The HTC U11 has seen ‘strong sales’ since its debut, according to HTC. This comes from a report out of Focus Taiwan, which credits comments attributed to HTC's Smartphone and Connected Device President, Chang Chia-lin. The executive was noted going on to explain that the HTC U11 is not only selling well, but those sales are actually greater than the sales noted for the HTC 10 before, and the HTC One M9 before that. Suggesting that the HTC U11 is so far proving to be more popular compared to the previous two generational outings. The level of demand for the HTC U11 has resulted in a backlog of orders in a number of regions, including the US. Something which the HTC executive noted is unlikely to be remedied until next month, early July.
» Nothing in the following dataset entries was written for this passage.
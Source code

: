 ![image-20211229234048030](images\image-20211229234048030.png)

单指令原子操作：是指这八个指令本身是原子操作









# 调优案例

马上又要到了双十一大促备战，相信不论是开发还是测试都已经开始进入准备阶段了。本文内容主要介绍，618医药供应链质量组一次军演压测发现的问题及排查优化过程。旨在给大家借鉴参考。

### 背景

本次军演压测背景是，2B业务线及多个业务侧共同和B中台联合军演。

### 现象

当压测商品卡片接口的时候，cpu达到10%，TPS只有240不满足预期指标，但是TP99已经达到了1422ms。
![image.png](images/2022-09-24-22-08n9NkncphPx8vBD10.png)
The report also picks up that during the same shareholders meeting, HTC’s Chairwoman, Cher Wang, added that results declared next year will prove to be ‘satisfactory.’ With Wang adding that HTC’s entrance to the VR market is opening up new and exciting opportunities for the company. The suggestion being that providing HTC is able to meet the noted demand for the HTC U11, then those sales coupled with the general sales of HTC Vive, should contribute to a good 2017 overall. Which is in contrast to the results HTC announced earlier in this year, relevant to last year.
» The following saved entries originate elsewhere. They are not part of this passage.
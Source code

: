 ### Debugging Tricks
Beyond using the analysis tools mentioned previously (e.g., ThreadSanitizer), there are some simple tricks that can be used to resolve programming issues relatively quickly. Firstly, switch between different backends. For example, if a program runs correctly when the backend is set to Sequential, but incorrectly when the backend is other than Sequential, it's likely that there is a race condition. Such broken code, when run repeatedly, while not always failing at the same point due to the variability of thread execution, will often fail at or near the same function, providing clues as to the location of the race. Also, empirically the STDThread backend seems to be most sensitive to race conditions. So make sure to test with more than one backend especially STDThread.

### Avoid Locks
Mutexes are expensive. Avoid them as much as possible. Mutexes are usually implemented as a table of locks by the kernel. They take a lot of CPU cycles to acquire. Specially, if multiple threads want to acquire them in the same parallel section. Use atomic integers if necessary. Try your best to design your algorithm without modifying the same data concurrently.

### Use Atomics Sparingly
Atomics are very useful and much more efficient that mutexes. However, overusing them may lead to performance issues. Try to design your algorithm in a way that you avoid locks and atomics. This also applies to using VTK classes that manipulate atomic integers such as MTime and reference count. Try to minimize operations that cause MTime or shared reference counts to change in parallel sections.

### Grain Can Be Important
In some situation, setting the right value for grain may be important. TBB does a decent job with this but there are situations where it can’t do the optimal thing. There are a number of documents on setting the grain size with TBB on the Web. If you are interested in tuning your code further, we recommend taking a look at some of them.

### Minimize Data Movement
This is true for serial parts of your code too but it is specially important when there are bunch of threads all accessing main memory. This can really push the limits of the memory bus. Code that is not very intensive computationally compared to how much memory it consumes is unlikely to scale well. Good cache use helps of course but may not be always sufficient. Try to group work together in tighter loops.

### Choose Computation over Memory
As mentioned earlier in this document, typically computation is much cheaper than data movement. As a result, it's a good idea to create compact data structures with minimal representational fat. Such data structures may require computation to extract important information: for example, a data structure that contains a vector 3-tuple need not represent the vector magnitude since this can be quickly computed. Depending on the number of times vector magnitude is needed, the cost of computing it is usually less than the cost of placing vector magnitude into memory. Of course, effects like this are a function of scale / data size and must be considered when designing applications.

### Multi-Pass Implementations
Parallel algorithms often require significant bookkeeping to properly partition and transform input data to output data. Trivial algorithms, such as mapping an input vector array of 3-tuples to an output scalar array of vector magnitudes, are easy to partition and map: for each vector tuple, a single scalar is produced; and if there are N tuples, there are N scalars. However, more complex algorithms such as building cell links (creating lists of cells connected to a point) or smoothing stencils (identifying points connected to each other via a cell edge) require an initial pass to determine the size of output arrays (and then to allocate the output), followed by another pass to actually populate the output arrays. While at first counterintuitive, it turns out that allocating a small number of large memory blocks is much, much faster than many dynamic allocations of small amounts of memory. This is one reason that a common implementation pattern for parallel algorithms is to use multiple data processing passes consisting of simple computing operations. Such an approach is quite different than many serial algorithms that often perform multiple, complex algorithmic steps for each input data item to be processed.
The HTC U11 did only become available to buy in select regions in May of this year. So in spite of the reportedly good start, it is still very early in its life cycle and will likely need to continue generating sales well beyond the next few months. Which is a time-frame that means it will also have to endure the release of other high-profile smartphones, such as the OnePlus 5 and the Samsung Galaxy Note 8. Of course, the HTC U11 does come with a unique selling point compared to the rest of the flagship crop, due to its inclusion of ‘Edge Sensors.’ These sensors allow certain aspects of the phone to be controlled by simply squeezing the sides. However, recently the HTC U11 did meet some criticism when YouTuber, JerryRigEverything, found the display not to be quite as durable as it could be. Specifically that it was unable to survive the now-infamous ‘bend test.’